**Required action**
Once you have checked each line below for the word "считает", give the number of lines that have it and nothing further.

**The data**
• • • •
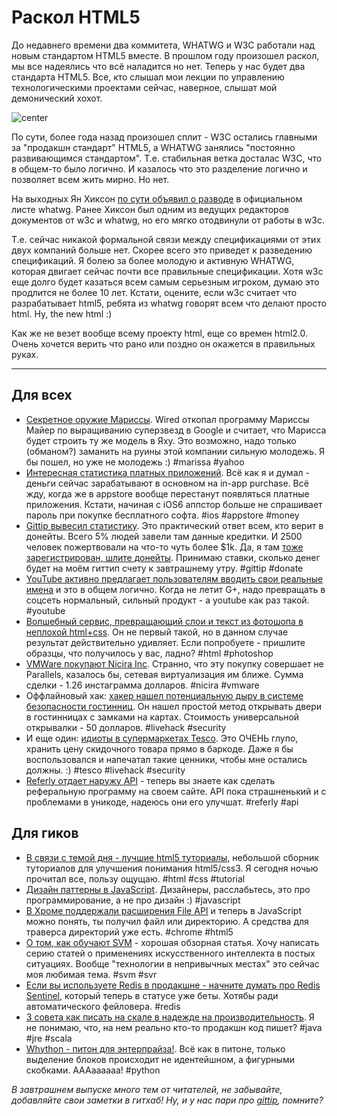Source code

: # Раскол HTML5

До недавнего времени два коммитета, WHATWG и W3C работали над новым стандартом HTML5 вместе. В прошлом году произошел раскол, мы все надеялись что всё наладится но нет. Теперь у нас будет два стандарта HTML5. Все, кто слышал мои лекции по управлению технологическими проектами сейчас, наверное, слышат мой демонический хохот.

![center](http://www.splashnology.com/uploads/2011/10/main1.jpg)

По сути, более  года назад произошел сплит - W3C остались главными за "продакшн стандарт" HTML5, а WHATWG занялись "постоянно развивающимся стандартом". Т.е. стабильная ветка досталас W3C, что в общем-то было логично. И казалось что это разделение логично и позволяет всем жить мирно. Но нет.

На выходных Ян Хиксон [по сути объявил о разводе](http://lists.w3.org/Archives/Public/public-whatwg-archive/2012Jul/0119.html) в официальном листе whatwg. Ранее Хиксон был одним из ведущих редакторов документов от w3c и whatwg, но его мягко отодвинули от работы в w3c.

Т.е. сейчас никакой формальной связи между спецификациями от этих двух компаний больше нет. Скорее всего это приведет к разведению спецификаций. Я болею за более молодую и активную WHATWG, которая двигает сейчас почти все правильные спецификации. Хотя w3c еще долго будет казаться всем самым серьезным игроком, думаю это продлится не более 10 лет. Кстати, оцените, если w3c считает что разрабатывает html5, ребята из whatwg говорят всем что делают просто html. Ну, the new html :)

Как же не везет вообще всему проекту html, еще со времен html2.0. Очень хочется верить что рано или поздно он окажется в правильных руках.

-----

## Для всех
* [Секретное оружие Мариссы](http://www.wired.com/business/2012/07/marissas-secret-weapon-for-recruiting-new-yahoo-talent/). Wired откопал программу Мариссы Майер по выращиванию суперзвезд в Google и считает, что Марисса будет строить ту же модель в Яху. Это возможно, надо только (обманом?) заманить на руины этой компании сильную молодежь. Я бы пошел, но уже не молодежь :) #marissa #yahoo
* [Интересная статистика платных приложений](http://www.tonywright.com/2012/how-to-evaluate-a-paid-iphone-app-idea/). Всё как я и думал - деньги сейчас зарабатывают в основном на in-app purchase. Всё жду, когда же в appstore вообще перестанут появляться платные приложения. Кстати, начиная с iOS6 аппстор больше не спрашивает пароль при покупке бесплатного софта. #ios #appstore #money
* [Gittip вывесил статистику](https://www.gittip.com/about/stats.html). Это практический ответ всем, кто верит в донейты. Всего 5% людей завели там данные кредитки. И 2500 человек пожертвовали на что-то чуть более $1k. Да, я там [тоже зарегистрирован, шлите донейты](https://www.gittip.com/bobuk/). Принимаю ставки, сколько денег будет на моём гиттип счету к завтрашнему утру. #gittip #donate
* [YouTube активно предлагает пользователям вводить свои реальные имена](http://betabeat.com/2012/07/start-using-your-full-name-begs-desperate-youtube-message/) и это в общем логично. Когда не летит G+, надо превращать в соцсеть нормальный, сильный продукт - а youtube как раз такой. #youtube
* [Волшебный сервис, превращающий слои и текст из фотошопа в неплохой html+css](http://www.markupwand.com). Он не первый такой, но в данном случае результат действительно удивляет. Если попробуете - пришлите образцы, что получилось у вас, ладно? #html #photoshop
* [VMWare покупают Nicira Inc](http://bhorowitz.com/2012/07/23/vmware-buys-nicira-for-1-26b/). Странно, что эту покупку совершает не Parallels, казалось бы, сетевая виртуализация им ближе. Сумма сделки - 1.26 инстаграмма долларов. #nicira #vmware
* Оффлайновый хак: [хакер нашел потенциальную дыру в системе безопасности гостинниц](http://www.forbes.com/sites/andygreenberg/2012/07/23/hacker-will-expose-potential-security-flaw-in-more-than-four-million-hotel-room-keycard-locks/). Он нашел простой метод открывать двери в гостинницах с замками на картах. Стоимость универсальной открывалки - 50 долларов. #livehack #security
* И еще один: [идиоты в супермаркетах Tesco](http://mtdevans.com/projects/barcode/). Это ОЧЕНЬ глупо, хранить цену скидочного товара прямо в баркоде. Даже я бы воспользовался и напечатал такие ценники, чтобы мне остались должны. :) #tesco #livehack #security
* [Referly отдает наружу API](http://techcrunch.com/2012/07/23/referly-gets-more-social-launches-api-now-any-site-can-have-a-referral-program/) - теперь вы знаете как сделать реферальную программу на своем сайте. API пока страшненький и с проблемами в уникоде, надеюсь они его улучшат. #referly #api

## Для гиков
* [В связи с темой дня - лучшие html5 туториалы](http://www.noupe.com/design/html5-tutorials.html), небольшой сборник туториалов для улучшения понимания html5/css3. Я сегодня ночью прочитал все, пользу ощущаю. #html #css #tutorial
* [Дизайн паттерны в JavaScript](http://net.tutsplus.com/tutorials/javascript-ajax/digging-into-design-patterns-in-javascript/). Дизайнеры, расслабьтесь, это про программирование, а не про дизайн :) #javascript
* [В Хроме поддержали расширения File API](http://www.webmonkey.com/2012/07/chrome-21-adds-new-drag-and-drop-tricks/) и теперь в JavaScript можно понять, ты получил файл или директорию. А средства для траверса директорий уже есть. #chrome #html5
* [О том, как обучают SVM](http://www.aelag.com/147952673) - хорошая обзорная статья. Хочу написать серию статей о применениях искусственного интеллекта в постых ситуациях. Вообще "технологии в непривычных местах" это сейчас моя любимая тема. #svm #svr
* [Если вы используете Redis в продакшне - начните думать про Redis Sentinel](http://antirez.com/post/redis-sentinel-beta-released.html), который теперь в статусе уже беты. Хотябы ради автоматического фейловера. #redis
* [3 совета как писать на скале в надежде на производительность](http://www.sumologic.com/blog/technology/3-tips-for-writing-performant-scala). Я не понимаю, что, на нем реально кто-то продакшн код пишет? #java #jre #scala
* [Whython - питон для энтерпрайза!](http://writeonly.wordpress.com/2010/04/01/whython-python-for-people-who-hate-whitespace/). Всё как в питоне, только выделение блоков происходит не идентейшном, а фигурными скобками. АААаааааа! #python

*В завтрашнем выпуске много тем от читателей, не забывайте, добавляйте свои заметки в гитхаб! Ну, и у нас пари про [gittip](https://www.gittip.com/bobuk/), помните?*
• • • •
**Expected output**
2